Building upon the aforementioned theoretical framework, we address the absence of explicit annotations...

Similar Articles

Stratagem: Learning Transferable Reasoning via Trajectory-Modulated Game Self-Play

Hugging Face Daily Papers

STRATAGEM is a new framework for improving reasoning transferability in language models by using game self-play with a Reasoning Transferability Coefficient and Reasoning Evolution Reward to reinforce abstract, domain-agnostic reasoning patterns over game-specific heuristics. Experiments show strong improvements on mathematical reasoning, general reasoning, and code generation benchmarks.

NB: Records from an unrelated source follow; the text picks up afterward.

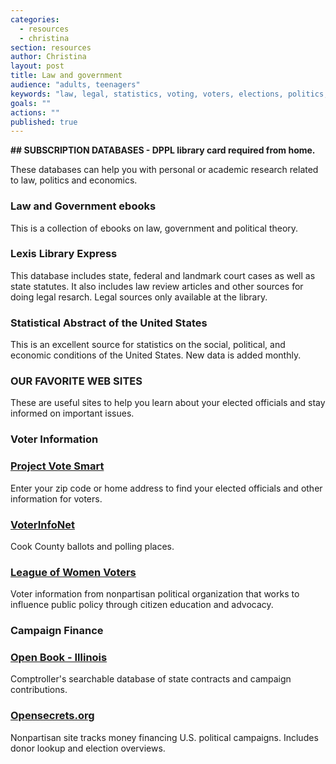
 ```yaml
---
categories: 
  - resources
  - christina
section: resources
author: Christina
layout: post
title: Law and government
audience: "adults, teenagers"
keywords: "law, legal, statistics, voting, voters, elections, politics, politicians, polling place"
goals: ""
actions: ""
published: true
---
```


**##  SUBSCRIPTION DATABASES - DPPL library card required from home.**

These databases can help you with personal or academic research related to law, politics and economics. 

### Law and Government ebooks

This is a collection of ebooks on law, government and political theory. 

### Lexis Library Express

This database includes state, federal and landmark court cases as well as state statutes. It also includes law review articles and other sources for doing legal resarch. Legal sources only available at the library.

### Statistical Abstract of the United States

This is an excellent source for statistics on the social, political, and economic conditions of the United States. New data is added monthly.
 
### OUR FAVORITE WEB SITES

These are useful sites to help you learn about your elected officials and stay informed on important issues.

### Voter Information

### [Project Vote Smart](votesmart.org)

Enter your zip code or home address to find your elected officials and other information for voters.

### [VoterInfoNet](http://www.voterinfonet.com/)

Cook County ballots and polling places. 

### [League of Women Voters](http://www.lwv.org)

Voter information from nonpartisan political organization that works to influence public policy through citizen education and advocacy. 

### Campaign Finance

### [Open Book - Illinois](http://www.openbook.illinoiscomptroller.com/)

Comptroller's searchable database of state contracts and campaign contributions.
 
### [Opensecrets.org](http://www.opensecrets.org/)

Nonpartisan site tracks money financing U.S. political campaigns. Includes donor lookup and election overviews.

ETCHR: Editing To Clarify and Harness Reasoning

Hugging Face Daily Papers

ETCHR is a novel image editing approach that decouples visual reasoning from image generation, using a two-stage training process (Reasoning Imitation and Reasoning Enhancement) to improve multimodal language model performance across five visual reasoning tasks. It achieves consistent gains of 4-5% Pass@1 on models like Qwen3-VL-8B, Gemini-3.1-Flash-Lite, and Kimi K2.5.

DyCon: Dynamic Reasoning Control via Evolving Difficulty Modeling

arXiv cs.AI

This paper introduces DyCon, a training-free framework that uses step-level embeddings to model evolving task difficulty and dynamically control reasoning depth in Large Reasoning Models, effectively reducing overthinking and improving efficiency without sacrificing accuracy.